Sixty-nine percent of Americans have no religious affiliation or identify as Catholic or Evangelical.
People are evenly split among these with each group representing approximately 23% of the respondents. (Neil Monahan and Saeed Ahmed, CNN survey, April 13, 2019)
What’s fascinating about this is that 27% of “nones,” or those Americans who do not identify with being religious, say that they believe in God with “absolute certainty.” (Samuel Sigal, The Atlantic, May 31, 2018)
Sigal states that, “The notion that religiously unaffiliated people can be religious at all may seem contradictory, but if you disaffiliate from organized religion it does not necessarily mean you’ve sworn off belief in God, say, or prayer.”
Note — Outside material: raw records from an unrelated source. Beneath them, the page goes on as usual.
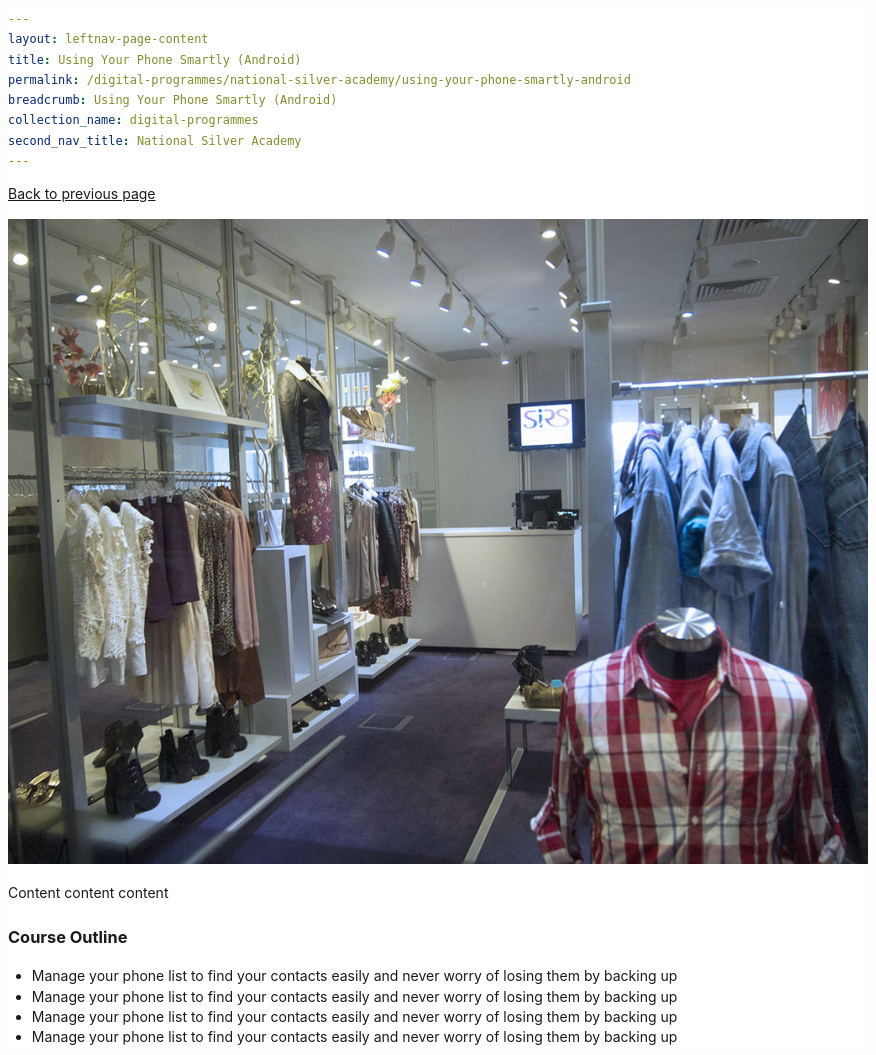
 ```yaml
---
layout: leftnav-page-content
title: Using Your Phone Smartly (Android)
permalink: /digital-programmes/national-silver-academy/using-your-phone-smartly-android
breadcrumb: Using Your Phone Smartly (Android)
collection_name: digital-programmes
second_nav_title: National Silver Academy
---
```

<a href="#" onclick="history.go(-1)">Back to previous page</a>

<img src="images/sample-image.jpg" style="width:100%;">

<p>Content content content</p>

<h3>Course Outline</h3>
<ul>
<li>Manage your phone list to find your contacts easily and never worry of losing them by backing up</li>
<li>Manage your phone list to find your contacts easily and never worry of losing them by backing up</li>
<li>Manage your phone list to find your contacts easily and never worry of losing them by backing up</li>
<li>Manage your phone list to find your contacts easily and never worry of losing them by backing up</li>
</ul>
As a person in recovery, I experience this every time that I am in a 12-step meeting. The General Service of Alcoholic Anonymous reports that as of January 1, 2018, there were close to 1.3 million members in the U.S.
Religious affiliation is not a requirement of membership in AA, though a belief in a higher power of some sort is foundational. People are encouraged to develop their own understanding of a higher power; there is no set definition. For some people, that is their AA group, a trusted friend or nature. One of my favorite definitions of a higher power is “reality, as it is, not as I would like it to be.”
As a Unitarian Universalist minister, I have members and friends in my congregation with all kinds of beliefs about God and religion. We have folks who identify as theists, agnostics, atheist and humanist.
Our religious identities are also varied and include connections to Buddhism, Christianity, earth-based religions, Judaism, Sufism as well as lifelong Unitarian Universalists. Someone asked the other day if she could be a Muslim Unitarian Universalist. The answer is “absolutely!”
Our theological pluralism or diversity makes space for everyone. It encourages people to keep up with their personal spiritual development and to expect that it will change and evolve.
What all of this asks of us is that we look beyond labels. It is not enough to ask if people are religious or if they believe in God. The answers to these questions are fluid and change for most people many times over a lifetime. This evolution shows that we are open to learning and growing. Our answers to these questions will change over our lifetime.
The great risk in relying on labels when it comes to the questions of religion and God is that people misunderstand each other. We make assumptions based on what we think people mean when they say that they are or are not religious. These assumptions snowball on themselves and can take us down unhelpful paths.
The solution lies in creating relationships. When we stop wondering what church people go to or if they believe in God, we can explore more relevant things. For example, we might discover common interests, shared connections, and ways that we can support one another. We can learn from one another and grow and avoid getting stuck in assumed differences.
As relationships develop, we may decide to talk sometimes about God or religion and in doing so discover that we share beliefs though we use different words. And, on the other hand, we might think we share beliefs about religion or God while having different understandings of theological words or concepts.
For a start, let’s put aside how we label ourselves and instead get to know one another.
The Rev. Rebecca Bryan is minister of the First Religious Society, Unitarian Universalist Church in Newburyport.